As for what those sessions yielded, Marker could only
describe the results as "25 things that could be songs, or
could be crap, it's hard to say."
The quartet
met up again in
Madison recently after
a post Grammy's break and have spent every day listening to
the 25-plus fragments and gotten back to their rigorous
schedule of "sitting around having a beer and seeing if
anyone can come up with something."
Although Marker said things are going well, he also said it's
still way too early to call any of what they have "songs."
However Marker did reveal that a pleasant side-effect of
many months of touring was that songs and ideas do seem to
be coming to the group a lot faster, mainly because "if
somebody does have an idea, we don't have to fumble
around on a guitar as much looking for the right notes."
So far the sessions have yielded one song Marker described
as "a total 70's disco thing," and a bunch of songs that are
"way too noisy for anybody to hear."
Surprisingly, Marker said there's a stack of song fragments
that feature some "scratchy stuff." He said he utilized his
recently-acquired set of turntables for his "fake DJ" trip.

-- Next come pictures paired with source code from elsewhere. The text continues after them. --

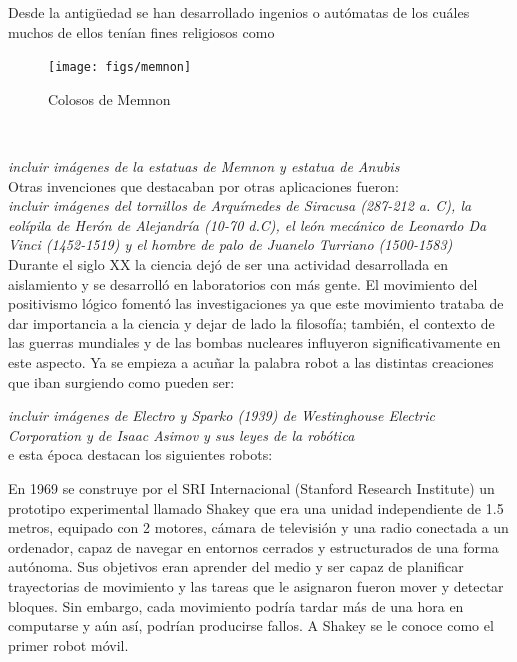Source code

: Desde la antigüedad se han desarrollado ingenios o autómatas de los cuáles muchos de ellos tenían fines religiosos como \\


\begin{figure} [h!]
	\begin{center}
		\texttt{[image: figs/memnon]}
	\end{center}
	\caption{Colosos de Memnon \cite{memnon_image}}
	\label{fig:memnon}
\end{figure}\

 \textit{incluir imágenes de la estatuas de Memnon \cite{memnon_image} y estatua de Anubis}\\
 
Otras invenciones que destacaban por otras aplicaciones fueron: \\

 \textit{incluir imágenes del tornillos de Arquímedes de Siracusa (287-212 a. C), la eolípila de Herón de Alejandría (10-70 d.C), el león mecánico de Leonardo Da Vinci (1452-1519) y el hombre de palo de Juanelo Turriano (1500-1583) }\\

Durante el siglo XX la ciencia dejó de ser una actividad desarrollada en aislamiento y se desarrolló en laboratorios con más gente. El movimiento del positivismo lógico fomentó las investigaciones ya que este movimiento trataba de dar importancia a la ciencia y dejar de lado la filosofía; también, el contexto de las guerras mundiales y de las bombas nucleares influyeron significativamente en este aspecto. Ya se empieza a acuñar la palabra robot a las distintas creaciones que iban surgiendo como pueden ser:

 \textit{incluir imágenes de  Electro y Sparko (1939) de Westinghouse Electric Corporation y de Isaac Asimov y sus leyes de la robótica }\\


e esta época destacan los siguientes robots: 

En 1969 se construye por el SRI Internacional (Stanford Research Institute) un prototipo experimental llamado Shakey que era una unidad independiente de 1.5 metros, equipado con 2 motores, cámara de televisión y una radio conectada a un ordenador, capaz de navegar en entornos cerrados y estructurados de una forma autónoma. Sus objetivos eran aprender del medio y ser capaz de planificar trayectorias de movimiento y las tareas que le asignaron fueron mover y detectar bloques. Sin embargo, cada movimiento podría tardar más de una hora en computarse y aún así, podrían producirse fallos. A Shakey se le conoce como el primer robot móvil.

Marker expects the group to be in the studio "almost every
day" for the whole summer, with the earliest, most optimistic
date for a new album being sometime in September. "Right
now we're just trying to get the arrangements down and find
the key Shirley (Manson) sings them in," said Marker,
praising Manson for coming up with a couple of "really good
lyrics without really thinking about it" through improvisation
over the boys' tracks.
The "quiet one" promised that Garbage wouldn't play any
live shows until the new album is completed and they've all
had a chance to "finish coming down from the last tour."